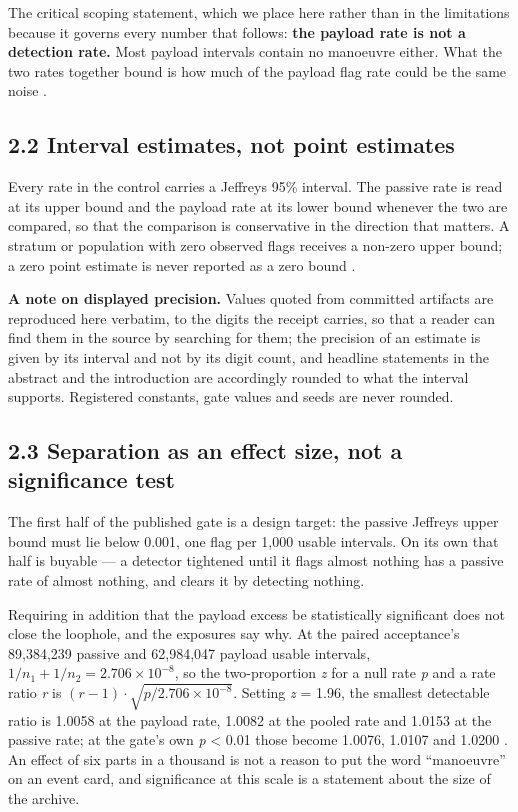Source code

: \documentclass[11pt]{article}
\begin{document}
The critical scoping statement, which we place here rather than in the limitations because it governs every number that follows: \textbf{the payload rate is not a detection rate.} Most payload intervals contain no manoeuvre either. What the two rates together bound is how much of the payload flag rate could be the same noise%
.

\subsection*{2.2 Interval estimates, not point estimates}

Every rate in the control carries a Jeffreys 95\% interval. The passive rate is read at its upper bound and the payload rate at its lower bound whenever the two are compared, so that the comparison is conservative in the direction that matters. A stratum or population with zero observed flags receives a non-zero upper bound; a zero point estimate is never reported as a zero bound%
.

\textbf{A note on displayed precision.} Values quoted from committed artifacts are reproduced here verbatim, to the digits the receipt carries, so that a reader can find them in the source by searching for them; the precision of an estimate is given by its interval and not by its digit count, and headline statements in the abstract and the introduction are accordingly rounded to what the interval supports. Registered constants, gate values and seeds are never rounded.

\subsection*{2.3 Separation as an effect size, not a significance test}

The first half of the published gate is a design target: the passive Jeffreys upper bound must lie below 0.001, one flag per 1,000 usable intervals. On its own that half is buyable --- a detector tightened until it flags almost nothing has a passive rate of almost nothing, and clears it by detecting nothing.

Requiring in addition that the payload excess be statistically significant does not close the loophole, and the exposures say why. At the paired acceptance's 89,384,239 passive and 62,984,047 payload usable intervals, $1/n_1 + 1/n_2 = 2.706 \times 10^{-8}$, so the two-proportion \emph{z} for a null rate \emph{p} and a rate ratio \emph{r} is $(r - 1)\cdot\sqrt{p / 2.706 \times 10^{-8}}$. Setting \emph{z} = 1.96, the smallest detectable ratio is 1.0058 at the payload rate, 1.0082 at the pooled rate and 1.0153 at the passive rate; at the gate's own \emph{p} < 0.01 those become 1.0076, 1.0107 and 1.0200%
. An effect of six parts in a thousand is not a reason to put the word ``manoeuvre'' on an event card, and significance at this scale is a statement about the size of the archive.
\end{document}
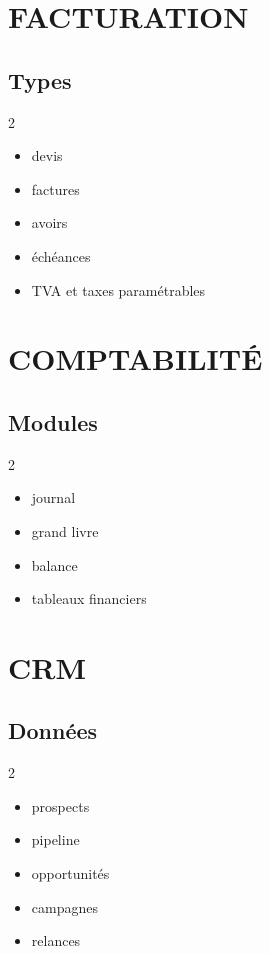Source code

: \documentclass[12pt,a4paper,oneside]{book}
\begin{document}
\chapter{FACTURATION}

\section{Types}
\begin{multicols}{2}
\begin{itemize}
\item devis
\item factures
\item avoirs
\item échéances
\item TVA et taxes paramétrables
\end{itemize}
\end{multicols}

\chapter{COMPTABILITÉ}

\section{Modules}
\begin{multicols}{2}
\begin{itemize}
\item journal
\item grand livre
\item balance
\item tableaux financiers
\end{itemize}
\end{multicols}

\chapter{CRM}

\section{Données}
\begin{multicols}{2}
\begin{itemize}
\item prospects
\item pipeline
\item opportunités
\item campagnes
\item relances
\end{itemize}
\end{multicols}
\end{document}
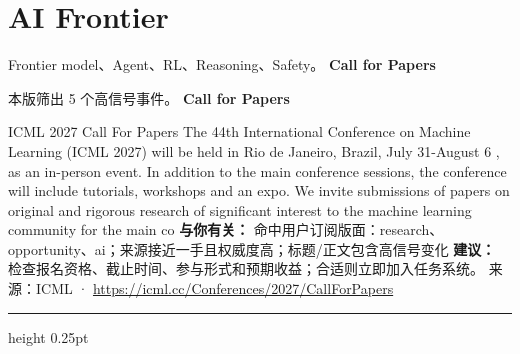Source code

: \documentclass[10.5pt]{ctexart}
\begin{document}
\section*{AI Frontier}
{\color{ormuted} Frontier model、Agent、RL、Reasoning、Safety。}
\vspace{2mm}
{\LARGE\bfseries Call for Papers}\par
\vspace{1mm}
{\color{ormuted} 本版筛出 5 个高信号事件。}
\vspace{3mm}
{\Large\bfseries Call for Papers}\par
ICML 2027 Call For Papers The 44th International Conference on Machine Learning (ICML 2027) will be held in Rio de Janeiro, Brazil, July 31-August 6 , as an in-person event. In addition to the main conference sessions, the conference will include tutorials, workshops and an expo. We invite submissions of papers on original and rigorous research of significant interest to the machine learning community for the main co
\textbf{与你有关：} 命中用户订阅版面：research、opportunity、ai；来源接近一手且权威度高；标题/正文包含高信号变化
\textbf{建议：} 检查报名资格、截止时间、参与形式和预期收益；合适则立即加入任务系统。
{\footnotesize\color{ormuted} 来源：ICML · \url{https://icml.cc/Conferences/2027/CallForPapers}}
\vspace{4mm}
\hrule height 0.25pt
\vspace{3mm}
\end{document}
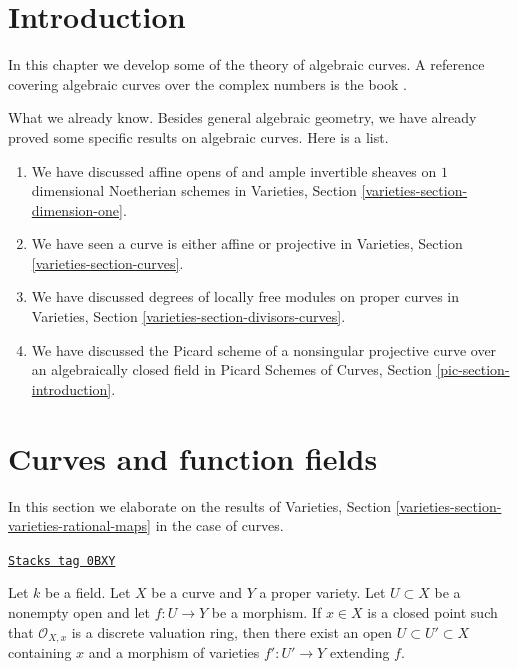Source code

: \section{Introduction}
\label{curves-section-introduction}
In this chapter we develop some of the theory of algebraic curves.
A reference covering algebraic curves over the complex numbers is
the book \cite{ACGH}.

\medskip\noindent
What we already know. Besides general algebraic geometry, we
have already proved some specific results on algebraic curves.
Here is a list.
\begin{enumerate}
\item We have discussed affine opens of and ample invertible sheaves on
$1$ dimensional Noetherian schemes in
Varieties, Section \ref{varieties-section-dimension-one}.
\item We have seen a curve is either affine or projective
in Varieties, Section \ref{varieties-section-curves}.
\item We have discussed degrees of locally free modules on
proper curves in Varieties, Section \ref{varieties-section-divisors-curves}.
\item We have discussed the Picard scheme of a nonsingular projective
curve over an algebraically closed field in
Picard Schemes of Curves, Section \ref{pic-section-introduction}.
\end{enumerate}

\section{Curves and function fields}
\label{curves-section-curves-function-fields}
In this section we elaborate on the results of
Varieties, Section \ref{varieties-section-varieties-rational-maps}
in the case of curves.

\begin{lemma}
\label{curves-lemma-extend-over-dvr}
\href{https://stacks.math.columbia.edu/tag/0BXY}{\texttt{Stacks tag 0BXY}}

Let $k$ be a field. Let $X$ be a curve and $Y$ a proper variety.
Let $U \subset X$ be a nonempty open and let $f : U \to Y$ be a morphism.
If $x \in X$ is a closed point such that $\mathcal{O}_{X, x}$
is a discrete valuation ring, then there exist an open
$U \subset U' \subset X$ containing $x$ and a morphism of
varieties $f' : U' \to Y$ extending $f$.
\end{lemma}

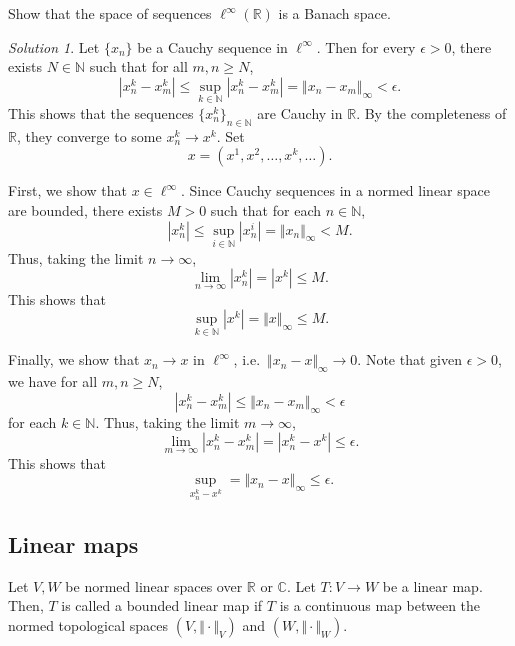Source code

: \documentclass[11pt]{article}
\newcommand{\C}{\mathbb{C}}
\newcommand{\R}{\mathbb{R}}
\newcommand{\N}{\mathbb{N}}
\newcommand{\norm}[1]{\Vert #1 \Vert}
\theoremstyle{definition}
\theoremstyle{remark}
\newtheorem*{solution}{Solution}
\begin{document}
    \begin{exercise}
        Show that the space of sequences $\ell^\infty(\R)$ is a Banach space.
        \begin{solution}
            Let $\{x_n\}$ be a Cauchy sequence in $\ell^\infty$. Then for every
            $\epsilon > 0$, there exists $N \in \N$ such that for all $m, n \geq N$,
            \[
                |x_n^k - x_m^k| \leq \sup_{k \in \N} |x_n^k - x_m^k| = \norm{x_n -
                x_m}_\infty < \epsilon.
            \] This shows that the sequences $\{x_n^k\}_{n \in \N}$ are Cauchy in
            $\R$. By the completeness of $\R$, they converge to some $x_n^k \to x^k$.
            Set \[
                x = (x^1, x^2, \dots, x^k, \dots).
            \]

            First, we show that $x \in \ell^\infty$. Since Cauchy sequences in a
            normed linear space are bounded, there exists $M > 0$ such that for each
            $n \in \N$, \[
                |x_n^k| \leq \sup_{i \in \N} |x_n^i| = \norm{x_n}_\infty < M.
            \] Thus, taking the limit $n \to \infty$, \[
                \lim_{n \to \infty} |x_n^k| = |x^k| \leq M.
            \] This shows that \[
                \sup_{k \in \N} |x^k| = \norm{x}_\infty \leq M.
            \]

            Finally, we show that $x_n \to x$ in $\ell^\infty$, i.e.\ $\norm{x_n -
            x}_\infty \to 0$. Note that given $\epsilon > 0$, we have for all $m, n
            \geq N$, \[
                |x_n^k - x_m^k| \leq \norm{x_n - x_m}_\infty < \epsilon
            \] for each $k \in \N$. Thus, taking the limit $m \to \infty$, \[
                \lim_{m \to \infty} |x_n^k - x_m^k| = |x_n^k - x^k| \leq \epsilon.
            \] This shows that \[
                \sup_{x_n^k - x^k} = \norm{x_n - x}_\infty \leq \epsilon.
            \]
        \end{solution}
    \end{exercise}


    \subsection{Linear maps}

    \begin{definition}
        Let $V, W$ be normed linear spaces over $\R$ or $\C$. Let $T\colon V \to W$
        be a linear map. Then, $T$ is called a bounded linear map if $T$ is a
        continuous map between the normed topological spaces $(V, \norm{\cdot}_V)$
        and $(W, \norm{\cdot}_W)$.
    \end{definition}
\end{document}
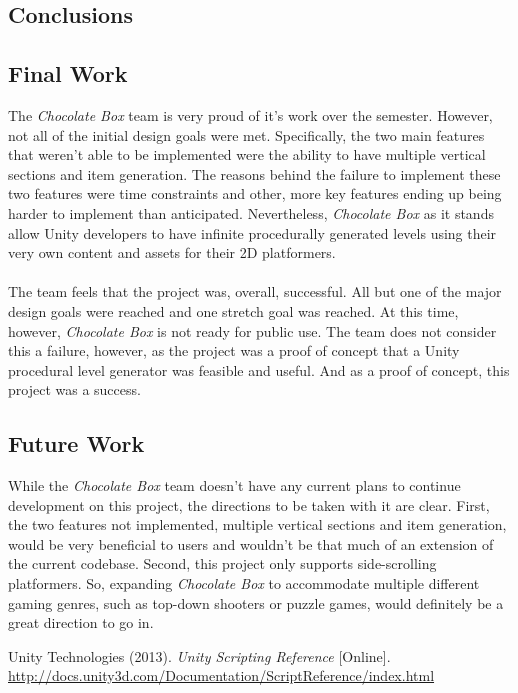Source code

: \documentclass[pdftex,12pt,letter]{article}
\begin{document}
\begin{itemize}
\begin{itemize}
\begin{itemize}
\begin{itemize}
\section{Conclusions}
\subsection{Final Work}
The \textit{Chocolate Box} team is very proud of it's work over the semester. However, not all of the initial design goals were met. Specifically, the two main features that weren't able to be implemented were the ability to have multiple vertical sections and item generation. The reasons behind the failure to implement these two features were time constraints and other, more key features ending up being harder to implement than anticipated. Nevertheless, \textit{Chocolate Box} as it stands allow Unity developers to have infinite procedurally generated levels using their very own content and assets for their 2D platformers.\\\\
The team feels that the project was, overall, successful. All but one of the major design goals were reached and one stretch goal was reached. At this time, however, \textit{Chocolate Box} is not ready for public use. The team does not consider this a failure, however, as the project was a proof of concept that a Unity procedural level generator was feasible and useful. And as a proof of concept, this project was a success.

\subsection{Future Work}
While the \textit{Chocolate Box} team doesn't have any current plans to continue development on this project, the directions to be taken with it are clear. First, the two features not implemented, multiple vertical sections and item generation, would be very beneficial to users and wouldn't be that much of an extension of the current codebase. Second, this project only supports side-scrolling platformers. So, expanding \textit{Chocolate Box} to accommodate multiple different gaming genres, such as top-down shooters or puzzle games, would definitely be a great direction to go in. 
\begin{thebibliography}{3}
Unity Technologies (2013). \textit{Unity Scripting Reference} [Online]. \url{http://docs.unity3d.com/Documentation/ScriptReference/index.html}
\end{thebibliography}


\end{itemize}
\end{itemize}
\end{itemize}
\end{itemize}
\end{document}
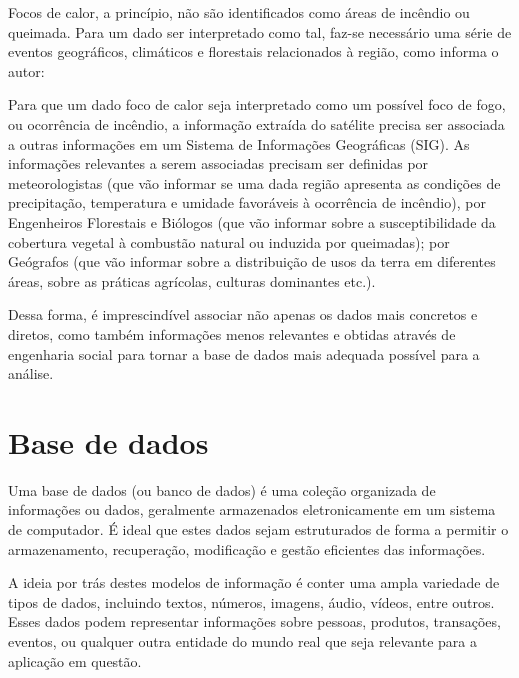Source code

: \documentclass[tcc2]{uftex}
\begin{document}
Focos de calor, a princípio, não são identificados como áreas de incêndio ou queimada. Para um dado ser interpretado como tal, faz-se necessário uma série de eventos geográficos, climáticos e florestais relacionados à região, como informa o autor:

\noindent
\begin{quoting}[rightmargin=0cm,leftmargin=4cm]
\begin{singlespace}
{\footnotesize
Para que um dado foco de calor seja interpretado como um possível foco de fogo, ou ocorrência de incêndio, a informação extraída do satélite precisa ser associada a outras informações em um Sistema de Informações Geográficas (SIG). As informações relevantes a serem associadas precisam ser definidas por meteorologistas (que vão informar se uma dada região apresenta as condições de precipitação, temperatura e umidade favoráveis à ocorrência de incêndio), por Engenheiros Florestais e Biólogos (que vão informar sobre a susceptibilidade da cobertura vegetal à combustão natural ou induzida por queimadas); por Geógrafos (que vão informar sobre a distribuição de usos da terra em diferentes áreas, sobre as práticas agrícolas, culturas dominantes etc.). \cite[p. 32]{novo10}
}
\end{singlespace}
\end{quoting}

Dessa forma, é imprescindível associar não apenas os dados mais concretos e diretos, como também informações menos relevantes e obtidas através de engenharia social para tornar a base de dados mais adequada possível para a análise.

\section{Base de dados}

Uma base de dados (ou banco de dados) é uma coleção organizada de informações ou dados, geralmente armazenados eletronicamente em um sistema de computador. É ideal que estes dados sejam estruturados de forma a permitir o armazenamento, recuperação, modificação e gestão eficientes das informações.

A ideia por trás destes modelos de informação é conter uma ampla variedade de tipos de dados, incluindo textos, números, imagens, áudio, vídeos, entre outros. Esses dados podem representar informações sobre pessoas, produtos, transações, eventos, ou qualquer outra entidade do mundo real que seja relevante para a aplicação em questão.
\end{document}
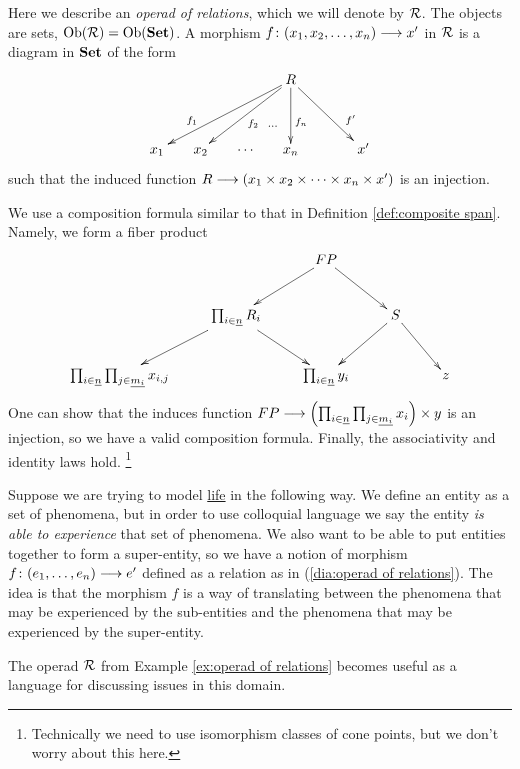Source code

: \documentclass[CT4S-EN-RU]{subfiles}
\begin{document}

\subsubsection{}


\begin{example}\label{ex:operad of relations}

Here we describe an {\em operad of relations}, which we will denote by $\mathcal{R}$. The objects are sets, $\textnormal{Ob}(\mathcal{R})=\textnormal{Ob}({\bf Set})$. A morphism $f\colon (x_1,x_2,\ldots,x_n)\longrightarrow x'$ in $\mathcal{R}$ is a diagram in ${\bf Set}$ of the form 
\begin{align}\label{dia:operad of relations}
\xymatrix@=15pt{&&&R\ar[llldd]_(.7){f_1}\ar[lldd]^{f_2}\ar@{}[ldd]^(.6)\cdots\ar[dd]^(.6){f_n}\ar[rrdd]^(.7){f'}\\\\x_1&x_2&\cdots&x_n&&x'}
\end{align} 
such that the induced function $R\longrightarrow(x_1\times x_2\times\cdots\times x_n\times x')$ is an injection.

We use a composition formula similar to that in Definition \ref{def:composite span}. Namely, we form a fiber product
$$\xymatrix{&&FP\ar[rd]\ar[ld]\\&\prod_{i\in\ul{n}}R_i\ar[ld]\ar[rd]&&S\ar[ld]\ar[rd]\\\prod_{i\in\ul{n}}\prod_{j\in\ul{m_i}}x_{i,j}&&\prod_{i\in\ul{n}}y_i&&z}$$
One can show that the induces function $FP\longrightarrow\left(\prod_{i\in\underline{n}}\prod_{j\in\underline{m_i}}x_i\right)\times y$ is an injection, so we have a valid composition formula. Finally, the associativity and identity laws hold.
\footnote{Technically we need to use isomorphism classes of cone points, but we don't worry about this here.}

\end{example}

\begin{application}\label{app:entity by experience}
Suppose we are trying to model \href{http://en.wikipedia.org/wiki/Life}{\text life} in the following way. We define an entity as a set of phenomena, but in order to use colloquial language we say the entity {\em is able to experience} that set of phenomena. We also want to be able to put entities together to form a super-entity, so we have a notion of morphism $f\colon(e_1,\ldots,e_n)\longrightarrow e'$ defined as a relation as in (\ref{dia:operad of relations}). The idea is that the morphism $f$ is a way of translating between the phenomena that may be experienced by the sub-entities and the phenomena that may be experienced by the super-entity. 

The operad $\mathcal{R}$ from Example \ref{ex:operad of relations} becomes useful as a language for discussing issues in this domain.
\end{application}
\end{document}
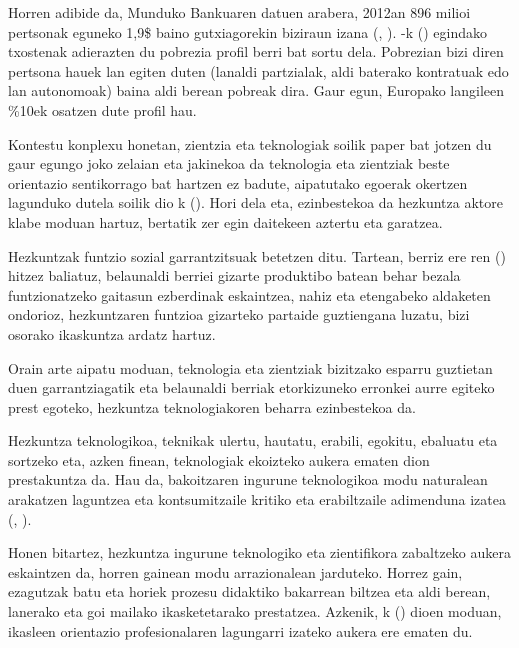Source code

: Horren adibide da, Munduko Bankuaren datuen arabera, 2012an 896 milioi pertsonak eguneko 1,9\$ baino gutxiagorekin biziraun izana (\citeauthor{migoyaxxi}, \citeyear{migoyaxxi}). \citeauthor{menendez2017europe}-k (\citeyear{menendez2017europe}) egindako txostenak adierazten du pobrezia profil berri bat sortu dela. Pobrezian bizi diren pertsona hauek lan egiten duten (lanaldi partzialak, aldi baterako kontratuak edo lan autonomoak) baina aldi berean pobreak dira. Gaur egun, Europako langileen \%10ek osatzen dute profil hau.

Kontestu konplexu honetan, zientzia eta teknologiak soilik paper bat jotzen du gaur egungo joko zelaian eta jakinekoa da teknologia eta zientziak beste orientazio sentikorrago bat hartzen ez badute, aipatutako egoerak okertzen lagunduko dutela soilik dio \citeauthor{osorio2002educacion}k (\citeyear{osorio2002educacion}). Hori dela eta, ezinbestekoa da hezkuntza aktore klabe moduan hartuz, bertatik zer egin daitekeen aztertu eta garatzea.

Hezkuntzak funtzio sozial garrantzitsuak betetzen ditu. Tartean, berriz ere \citeauthor{acevedo1998ciencia}ren (\citeyear{acevedo1998ciencia}) hitzez baliatuz, belaunaldi berriei gizarte produktibo batean behar bezala funtzionatzeko gaitasun ezberdinak eskaintzea, nahiz eta etengabeko aldaketen ondorioz, hezkuntzaren funtzioa gizarteko partaide guztiengana luzatu, bizi osorako ikaskuntza ardatz hartuz.

Orain arte aipatu moduan, teknologia eta zientziak bizitzako esparru guztietan duen garrantziagatik eta belaunaldi berriak etorkizuneko erronkei aurre egiteko prest egoteko, hezkuntza teknologiakoren beharra ezinbestekoa da.

Hezkuntza teknologikoa, teknikak ulertu, hautatu, erabili, egokitu, ebaluatu eta sortzeko eta, azken finean, teknologiak ekoizteko aukera ematen dion prestakuntza da. Hau da, bakoitzaren ingurune teknologikoa modu naturalean arakatzen laguntzea eta kontsumitzaile kritiko eta erabiltzaile adimenduna izatea (\citeauthor{grau2016educacion}, \citeyear{grau2016educacion}).

Honen bitartez, hezkuntza ingurune teknologiko eta zientifikora zabaltzeko aukera eskaintzen da, horren gainean modu arrazionalean jarduteko. Horrez gain, ezagutzak batu eta horiek prozesu didaktiko bakarrean biltzea eta aldi berean, lanerako eta goi mailako ikasketetarako prestatzea. Azkenik, \citeauthor{grau2016educacion}k (\citeyear{grau2016educacion}) dioen moduan, ikasleen orientazio profesionalaren lagungarri izateko aukera ere ematen du.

..............................

| Your instructions |
Copy every line from the records that holds the string "Frontier".

| Exercise solution |
\section*{AI Frontier}
{\color{ormuted} Frontier model、Agent、RL、Reasoning、Safety。}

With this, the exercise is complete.